Capital News Service
RICHMOND – Last year around this time, Virginia was in the spotlight: Newspapers and talk show hosts, like comedian Jon Stewart of “The Daily Show,” ripped state legislators for passing a bundle of laws targeting abortion.
But during the legislative session that ended last month, there was hardly a peep about the issue from members of the General Assembly.
The battle over women’s reproductive health rights has been pushed to the sidelines; however, advocates on both sides of the issue have not sheathed their swords. The battle line still lies where it was drawn last year.
While anti-abortion legislation before the General Assembly drew national attention in 2012, this year was quiet: Legislation from both “pro-life” and “pro-choice” sides was either immediately killed or left in a committee during the 2013 session.

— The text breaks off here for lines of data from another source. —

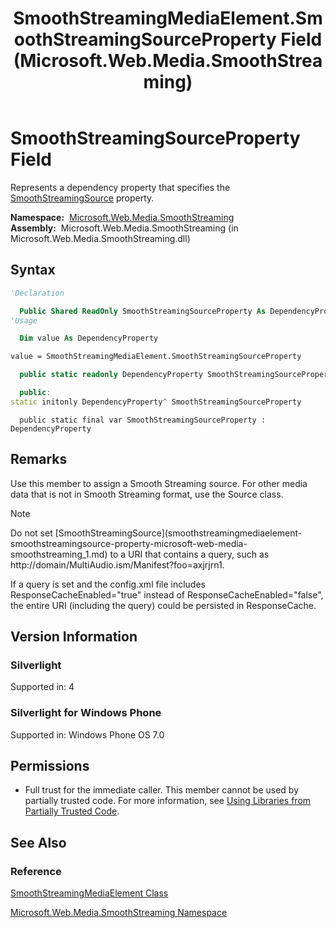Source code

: ﻿---
title: SmoothStreamingMediaElement.SmoothStreamingSourceProperty Field (Microsoft.Web.Media.SmoothStreaming)
TOCTitle: SmoothStreamingSourceProperty Field
ms:assetid: F:Microsoft.Web.Media.SmoothStreaming.SmoothStreamingMediaElement.SmoothStreamingSourceProperty
ms:mtpsurl: https://msdn.microsoft.com/en-us/library/microsoft.web.media.smoothstreaming.smoothstreamingmediaelement.smoothstreamingsourceproperty(v=VS.90)
ms:contentKeyID: 23961057
ms.date: 05/02/2012
mtps_version: v=VS.90
f1_keywords:
- Microsoft.Web.Media.SmoothStreaming.SmoothStreamingMediaElement.SmoothStreamingSourceProperty
dev_langs:
- csharp
- jscript
- vb
- cpp
api_location:
- Microsoft.Web.Media.SmoothStreaming.dll
api_name:
- Microsoft.Web.Media.SmoothStreaming.SmoothStreamingMediaElement.SmoothStreamingSourceProperty
api_type:
- Managed
topic_type:
- apiref
- kbSyntax
product_family_name: VS
ROBOTS: INDEX,FOLLOW
---

# SmoothStreamingSourceProperty Field

Represents a dependency property that specifies the [SmoothStreamingSource](smoothstreamingmediaelement-smoothstreamingsource-property-microsoft-web-media-smoothstreaming_1.md) property.

**Namespace:**  [Microsoft.Web.Media.SmoothStreaming](microsoft-web-media-smoothstreaming-namespace_1.md)  
**Assembly:**  Microsoft.Web.Media.SmoothStreaming (in Microsoft.Web.Media.SmoothStreaming.dll)

## Syntax

```vb
'Declaration

  Public Shared ReadOnly SmoothStreamingSourceProperty As DependencyProperty
'Usage

  Dim value As DependencyProperty

value = SmoothStreamingMediaElement.SmoothStreamingSourceProperty
```

```csharp
  public static readonly DependencyProperty SmoothStreamingSourceProperty
```

```cpp
  public:
static initonly DependencyProperty^ SmoothStreamingSourceProperty
```

```jscript
  public static final var SmoothStreamingSourceProperty : DependencyProperty
```

## Remarks

Use this member to assign a Smooth Streaming source. For other media data that is not in Smooth Streaming format, use the Source class.

> [!NOTE]  
> <p>Do not set [SmoothStreamingSource](smoothstreamingmediaelement-smoothstreamingsource-property-microsoft-web-media-smoothstreaming_1.md) to a URI that contains a query, such as http://domain/MultiAudio.ism/Manifest?foo=axjrjrn1.</p>
> <p>If a query is set and the config.xml file includes ResponseCacheEnabled=&quot;true&quot; instead of ResponseCacheEnabled=&quot;false&quot;, the entire URI (including the query) could be persisted in ResponseCache.</p>

## Version Information

### Silverlight

Supported in: 4  

### Silverlight for Windows Phone

Supported in: Windows Phone OS 7.0  

## Permissions

  - Full trust for the immediate caller. This member cannot be used by partially trusted code. For more information, see [Using Libraries from Partially Trusted Code](https://msdn.microsoft.com/library/8skskf63).

## See Also

### Reference

[SmoothStreamingMediaElement Class](smoothstreamingmediaelement-class-microsoft-web-media-smoothstreaming_1.md)

[Microsoft.Web.Media.SmoothStreaming Namespace](microsoft-web-media-smoothstreaming-namespace_1.md)

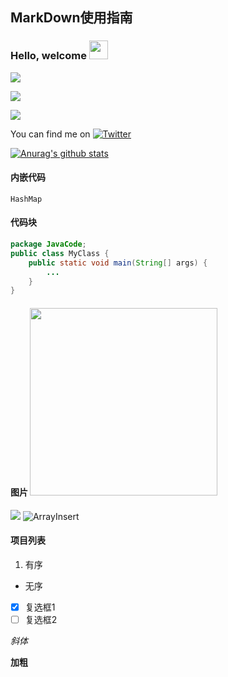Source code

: ## MarkDown使用指南
### Hello, welcome <img src="https://raw.githubusercontent.com/MartinHeinz/MartinHeinz/master/wave.gif" width="30px">
> 
![](https://img.shields.io/badge/<JavaCode>-<LeetCode>-informational?style=flat&logo=<LOGO_NAME>&logoColor=white&color=2bbc8a)

![](https://img.shields.io/badge/<WORD_ON_LEFT>-<WORD_ON_RIGHT>-informational?style=flat&logo=<LOGO_NAME>&logoColor=white&color=2bbc8a)

![](https://img.shields.io/badge/<WORD_ON_LEFT>-<WORD_ON_RIGHT>-informational?style=flat&logo=data:image/svg%2bxml;base64,<BASE64_DATA>)

<!-- Actual text -->
You can find me on [![Twitter][1.2]][1]
<!-- Icons -->
[1.2]: http://i.imgur.com/wWzX9uB.png (twitter icon without padding)
<!-- Links to your social media accounts -->
[1]: https://twitter.com_/Martin_Heinz


[![Anurag's github stats](https://github-readme-stats.vercel.app/api?username=coulsonzero)](https://github.com/anuraghazra/github-readme-stats)

#### 内嵌代码
`HashMap`

#### 代码块
```java
package JavaCode;
public class MyClass {
    public static void main(String[] args) {
        ...
    }
}
```
#### 图片 <img src="https://github.com/coulsonzero/JavaCode/blob/main/images/ArrayFind.gif" width="300px">
![](url)
![ArrayInsert](https://github.com/coulsonzero/JavaCode/blob/main/images/ArrayInsert.gif)




#### 项目列表
1. 有序
* 无序
* [x] 复选框1
* [ ] 复选框2

*斜体*

**加粗**
























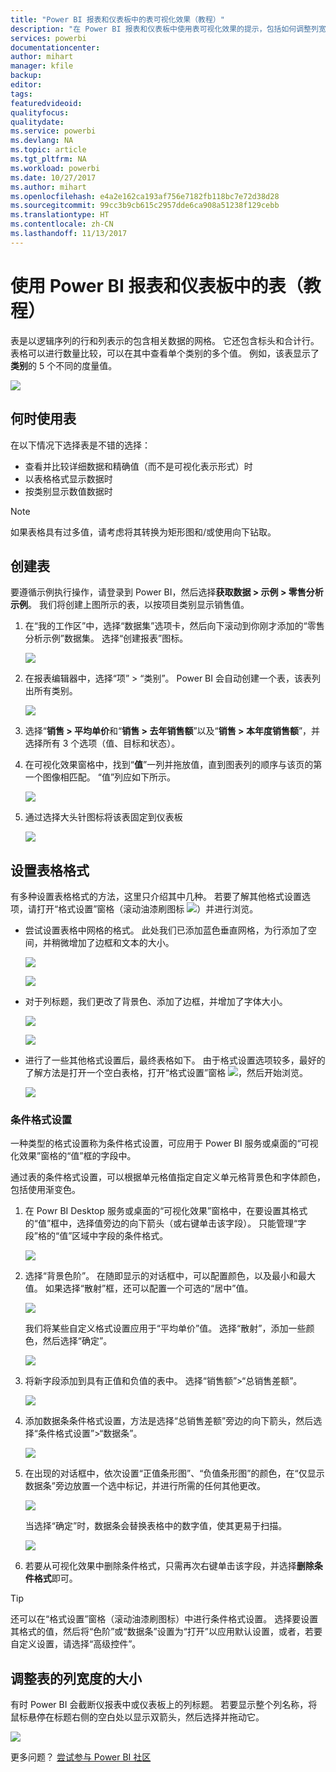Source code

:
 ```yaml
---
title: "Power BI 报表和仪表板中的表可视化效果（教程）"
description: "在 Power BI 报表和仪表板中使用表可视化效果的提示，包括如何调整列宽大小。"
services: powerbi
documentationcenter: 
author: mihart
manager: kfile
backup: 
editor: 
tags: 
featuredvideoid: 
qualityfocus: 
qualitydate: 
ms.service: powerbi
ms.devlang: NA
ms.topic: article
ms.tgt_pltfrm: NA
ms.workload: powerbi
ms.date: 10/27/2017
ms.author: mihart
ms.openlocfilehash: e4a2e162ca193af756e7182fb118bc7e72d38d28
ms.sourcegitcommit: 99cc3b9cb615c2957dde6ca908a51238f129cebb
ms.translationtype: HT
ms.contentlocale: zh-CN
ms.lasthandoff: 11/13/2017
---
```

# <a name="working-with-tables-in-power-bi-reports-and-dashboards-tutorial"></a>使用 Power BI 报表和仪表板中的表（教程）
表是以逻辑序列的行和列表示的包含相关数据的网格。 它还包含标头和合计行。 表格可以进行数量比较，可以在其中查看单个类别的多个值。 例如，该表显示了**类别**的 5 个不同的度量值。

![](media/power-bi-visualization-tables/table.png)

## <a name="when-to-use-a-table"></a>何时使用表
在以下情况下选择表是不错的选择：

* 查看并比较详细数据和精确值（而不是可视化表示形式）时
* 以表格格式显示数据时
* 按类别显示数值数据时   

> [!NOTE]
> 如果表格具有过多值，请考虑将其转换为矩形图和/或使用向下钻取。
> 
> 

## <a name="create-a-table"></a>创建表
要遵循示例执行操作，请登录到 Power BI，然后选择**获取数据 > 示例 > 零售分析示例**。 我们将创建上图所示的表，以按项目类别显示销售值。

1. 在“我的工作区”中，选择“数据集”选项卡，然后向下滚动到你刚才添加的“零售分析示例”数据集。  选择“创建报表”图标。
   
    ![](media/power-bi-visualization-tables/power-bi-create-report.png)
2. 在报表编辑器中，选择“项” > “类别”。  Power BI 会自动创建一个表，该表列出所有类别。
   
    ![](media/power-bi-visualization-tables/power-bi-table1.png)
3. 选择“**销售 > 平均单价**和“**销售 > 去年销售额**”以及“**销售 > 本年度销售额**”，并选择所有 3 个选项（值、目标和状态）。   
4. 在可视化效果窗格中，找到“**值**”一列并拖放值，直到图表列的顺序与该页的第一个图像相匹配。  “值”列应如下所示。
   
    ![](media/power-bi-visualization-tables/power-bi-table2.png)
5. 通过选择大头针图标将该表固定到仪表板  
   
     ![](media/power-bi-visualization-tables/pbi_pintile.png)

## <a name="format-the-table"></a>设置表格格式
有多种设置表格格式的方法，这里只介绍其中几种。 若要了解其他格式设置选项，请打开“格式设置”窗格（滚动油漆刷图标 ![](media/power-bi-visualization-tables/power-bi-format.png)）并进行浏览。

* 尝试设置表格中网格的格式。 此处我们已添加蓝色垂直网格，为行添加了空间，并稍微增加了边框和文本的大小。
  
    ![](media/power-bi-visualization-tables/power-bi-table-grid2-new.png)
  
    ![](media/power-bi-visualization-tables/power-bi-table-grid3.png)
* 对于列标题，我们更改了背景色、添加了边框，并增加了字体大小。 
  
    ![](media/power-bi-visualization-tables/power-bi-table-column.png)
  
    ![](media/power-bi-visualization-tables/power-bi-table-column2.png)
* 进行了一些其他格式设置后，最终表格如下。 由于格式设置选项较多，最好的了解方法是打开一个空白表格，打开“格式设置”窗格 ![](media/power-bi-visualization-tables/power-bi-format.png)，然后开始浏览。 
  
    ![](media/power-bi-visualization-tables/power-bi-table-format.png)

### <a name="conditional-formatting"></a>条件格式设置
一种类型的格式设置称为条件格式设置，可应用于 Power BI 服务或桌面的“可视化效果”窗格的“值”框的字段中。 

通过表的条件格式设置，可以根据单元格值指定自定义单元格背景色和字体颜色，包括使用渐变色。 

1. 在 Powr BI Desktop 服务或桌面的“可视化效果”窗格中，在要设置其格式的“值”框中，选择值旁边的向下箭头（或右键单击该字段）。 只能管理“字段”格的“值”区域中字段的条件格式。
   
    ![](media/power-bi-visualization-tables/power-bi-conditional-formatting-background.png)
2. 选择“背景色阶”。 在随即显示的对话框中，可以配置颜色，以及最小和最大值。 如果选择“散射”框，还可以配置一个可选的“居中”值。
   
    ![](media/power-bi-visualization-tables/power-bi-conditional-formatting-background2.png)
   
    我们将某些自定义格式设置应用于“平均单价”值。 选择“散射”，添加一些颜色，然后选择“确定”。 
   
    ![](media/power-bi-visualization-tables/power-bi-conditional-formatting-data-background.png)
3. 将新字段添加到具有正值和负值的表中。  选择“销售额”>“总销售差额”。 
   
    ![](media/power-bi-visualization-tables/power-bi-conditional-formatting2.png)
4. 添加数据条条件格式设置，方法是选择“总销售差额”旁边的向下箭头，然后选择“条件格式设置”>“数据条”。
   
    ![](media/power-bi-visualization-tables/power-bi-conditional-formatting-data-bars.png)
5. 在出现的对话框中，依次设置“正值条形图”、“负值条形图”的颜色，在“仅显示数据条”旁边放置一个选中标记，并进行所需的任何其他更改。
   
    ![](media/power-bi-visualization-tables/power-bi-data-bars.png)
   
    当选择“确定”时，数据条会替换表格中的数字值，使其更易于扫描。
   
    ![](media/power-bi-visualization-tables/power-bi-conditional-formatting-data-bars2.png)
6. 若要从可视化效果中删除条件格式，只需再次右键单击该字段，并选择**删除条件格式**即可。

> [!TIP]
> 还可以在“格式设置”窗格（滚动油漆刷图标）中进行条件格式设置。 选择要设置其格式的值，然后将“色阶”或“数据条”设置为“打开”以应用默认设置，或者，若要自定义设置，请选择“高级控件”。
> 
> 

## <a name="adjust-the-column-width-of-a-table"></a>调整表的列宽度的大小
有时 Power BI 会截断仪报表中或仪表板上的列标题。 若要显示整个列名称，将鼠标悬停在标题右侧的空白处以显示双箭头，然后选择并拖动它。

![](media/power-bi-visualization-tables/resizetable.gif)

更多问题？ [尝试参与 Power BI 社区](http://community.powerbi.com/)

“There weren’t a lot of changes in 2013, but the changes in 2012 were very good for the pro-life movement,” said Stephen Farnsworth, a political science professor at the University of Mary Washington.
Among the slew of anti-abortion measures last session, two became law:
- A bill requiring women to get an ultrasound before having an abortion. Originally, it required a transvaginal ultrasound. But at Gov. Bob McDonnell’s recommendation, the requirement was changed to an abdominal ultrasound exam instead.
- A bill requiring clinics that perform abortions to meet the building code for hospitals. Abortion rights groups said this requirement would force most clinics to close.
Abortion rights advocates had hoped to reverse those laws during the 2013 legislative session, but they were unsuccessful. For groups like the Virginia Society for Human Life, this represented success.
House Bill 1560, proposed by Delegate Kaye Kory, D-Falls Church, and Senate Bill 1082, proposed by Sen. Ralph Northam, D-Painter, would have removed the ultrasound requirement for a woman seeking an abortion.
The Senate Education and Health Committee voted 8-7 to kill Northam’s proposal. (All the Republicans on the panel voted to spike the bill; all the Democrats voted to advance it.)
Kory’s bill was tabled on an unrecorded voice vote by a subcommittee of the House Courts of Justice Committee.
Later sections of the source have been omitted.